[Task brief]
Reproduce the material that follows, please, but only from its first line to the line containing "Note that the", inclusive.

[Material for this task]
☆ ☆ ☆ ☆ ☆

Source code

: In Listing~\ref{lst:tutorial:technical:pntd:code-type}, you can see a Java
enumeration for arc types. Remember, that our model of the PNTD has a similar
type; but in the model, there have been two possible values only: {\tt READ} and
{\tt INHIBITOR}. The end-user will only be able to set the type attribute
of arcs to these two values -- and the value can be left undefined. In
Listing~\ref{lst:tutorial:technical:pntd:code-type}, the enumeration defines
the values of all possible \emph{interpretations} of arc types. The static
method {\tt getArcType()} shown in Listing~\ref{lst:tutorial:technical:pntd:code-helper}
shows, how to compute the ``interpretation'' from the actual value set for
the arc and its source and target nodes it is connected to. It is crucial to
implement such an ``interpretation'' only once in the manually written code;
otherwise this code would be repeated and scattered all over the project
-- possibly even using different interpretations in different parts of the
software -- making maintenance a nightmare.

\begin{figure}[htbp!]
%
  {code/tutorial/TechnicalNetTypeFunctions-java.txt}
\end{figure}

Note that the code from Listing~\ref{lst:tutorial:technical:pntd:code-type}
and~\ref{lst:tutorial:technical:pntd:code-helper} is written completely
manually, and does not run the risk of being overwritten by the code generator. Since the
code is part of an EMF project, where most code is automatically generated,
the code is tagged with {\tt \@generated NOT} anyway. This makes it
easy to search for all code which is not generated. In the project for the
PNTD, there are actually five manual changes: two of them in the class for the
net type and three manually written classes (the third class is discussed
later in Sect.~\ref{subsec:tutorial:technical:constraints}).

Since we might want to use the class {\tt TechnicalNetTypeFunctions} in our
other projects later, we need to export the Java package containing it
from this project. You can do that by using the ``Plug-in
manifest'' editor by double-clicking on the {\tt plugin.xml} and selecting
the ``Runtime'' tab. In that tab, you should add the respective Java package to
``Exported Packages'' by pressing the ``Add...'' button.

☆ ☆ ☆ ☆ ☆

[Result of the task]
Source code

: In Listing~\ref{lst:tutorial:technical:pntd:code-type}, you can see a Java
enumeration for arc types. Remember, that our model of the PNTD has a similar
type; but in the model, there have been two possible values only: {\tt READ} and
{\tt INHIBITOR}. The end-user will only be able to set the type attribute
of arcs to these two values -- and the value can be left undefined. In
Listing~\ref{lst:tutorial:technical:pntd:code-type}, the enumeration defines
the values of all possible \emph{interpretations} of arc types. The static
method {\tt getArcType()} shown in Listing~\ref{lst:tutorial:technical:pntd:code-helper}
shows, how to compute the ``interpretation'' from the actual value set for
the arc and its source and target nodes it is connected to. It is crucial to
implement such an ``interpretation'' only once in the manually written code;
otherwise this code would be repeated and scattered all over the project
-- possibly even using different interpretations in different parts of the
software -- making maintenance a nightmare.

\begin{figure}[htbp!]
%
  {code/tutorial/TechnicalNetTypeFunctions-java.txt}
\end{figure}

Note that the code from Listing~\ref{lst:tutorial:technical:pntd:code-type}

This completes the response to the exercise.